One consideration in packages that incorporate a heat sink is the thermal path from the die to heat sink. In some designs the thermal path may depend on direct contact of the die with the heat sink. However, the contact areas between the die and the heat sink may have a relatively small surface area. In other designs, the heat sink may not have direct contact with the die, but rather is in contact with the lead frame. The thermal path from the die to the heat sink is thus through the lead frame. This thermal path may not be as efficient as is desirable for dissipating as much heat as possible from the die.
Another consideration in packages that incorporate a heat sink is heat transfer from the heat sink to the environment. In most electronic assemblies that incorporate heat sink semiconductor packages, heat transfer to the environment is by convection to the air. Alternately, a liquid coolant can be used to transfer heat from the individual packages or from the assembly as a whole.

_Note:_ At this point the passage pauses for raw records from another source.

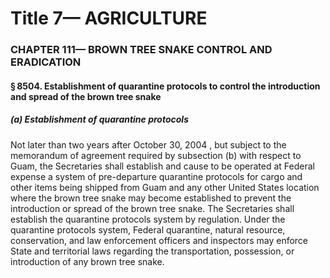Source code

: 
# Title 7— AGRICULTURE
### CHAPTER 111— BROWN TREE SNAKE CONTROL AND ERADICATION
#### § 8504. Establishment of quarantine protocols to control the introduction and spread of the brown tree snake
##### (a) Establishment of quarantine protocols

Not later than two years after October 30, 2004 , but subject to the memorandum of agreement required by subsection (b) with respect to Guam, the Secretaries shall establish and cause to be operated at Federal expense a system of pre-departure quarantine protocols for cargo and other items being shipped from Guam and any other United States location where the brown tree snake may become established to prevent the introduction or spread of the brown tree snake. The Secretaries shall establish the quarantine protocols system by regulation. Under the quarantine protocols system, Federal quarantine, natural resource, conservation, and law enforcement officers and inspectors may enforce State and territorial laws regarding the transportation, possession, or introduction of any brown tree snake.
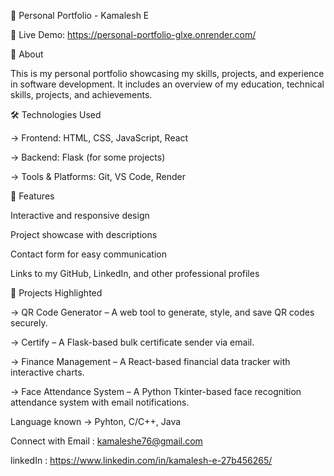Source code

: 🚀 Personal Portfolio - Kamalesh E

🔗 Live Demo: https://personal-portfolio-glxe.onrender.com/

📌 About

This is my personal portfolio showcasing my skills, projects, and experience in software development. It includes an overview of my education, technical skills, projects, and achievements.

🛠️ Technologies Used

  -> Frontend: HTML, CSS, JavaScript, React

  -> Backend: Flask (for some projects)
  
  -> Tools & Platforms: Git, VS Code, Render

🌟 Features

Interactive and responsive design

Project showcase with descriptions

Contact form for easy communication

Links to my GitHub, LinkedIn, and other professional profiles

📂 Projects Highlighted

  -> QR Code Generator – A web tool to generate, style, and save QR codes securely.
  
  -> Certify – A Flask-based bulk certificate sender via email.
  
  -> Finance Management – A React-based financial data tracker with interactive charts.
  
  -> Face Attendance System – A Python Tkinter-based face recognition attendance system with email notifications.

Language known
  -> Pyhton, C/C++, Java

Connect with
  Email : kamaleshe76@gmail.com
  
  linkedIn : https://www.linkedin.com/in/kamalesh-e-27b456265/


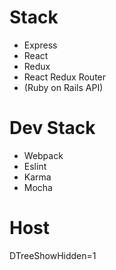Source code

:# Stack
- Express
- React
- Redux
- React Redux Router
- (Ruby on Rails API) 

# Dev Stack
- Webpack
- Eslint
- Karma
- Mocha

# Host
DTreeShowHidden=1


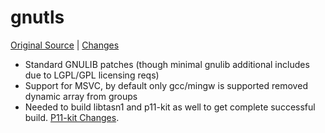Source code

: # gnutls

[Original Source](https://gnutls.org/) | [Changes](https://github.com/mitchcapper/gnutls/compare/master...win32_enhancements)

- Standard GNULIB patches (though minimal gnulib additional includes due to LGPL/GPL licensing reqs)
- Support for MSVC, by default only gcc/mingw is supported removed dynamic array from groups
- Needed to build libtasn1 and p11-kit as well to get complete successful build.  [P11-kit Changes](https://github.com/mitchcapper/p11-kit/compare/master...win32_enhancements).
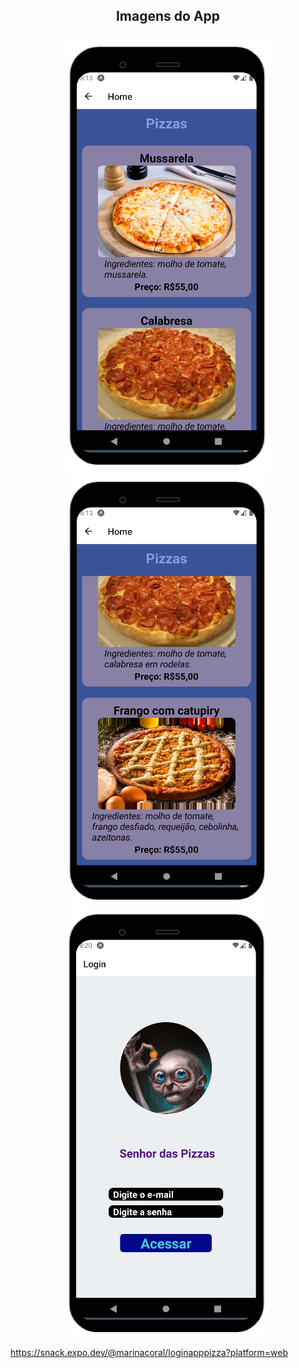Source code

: <h2 align="center">Imagens do App</h2>

<div align="center">
  <img src="home1.png"></img>
</div>

<div align="center">
  <img src="home2.png"></img>
</div>

<div align="center">
  <img src="login.png"></img>
</div>


https://snack.expo.dev/@marinacoral/loginapppizza?platform=web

It would be advantageous for a heat sink to provide efficient heat transfer not only from the die, but also from the die to the environment. The present invention is directed to a semiconductor package that includes multiple heat sink elements having efficient heat transfer paths to the die, and to the environment. In addition, the semiconductor package is constructed such that the heat sinks on adjacent packages of an electronic assembly can be interlocked to maintain physical and thermal contact therebetween.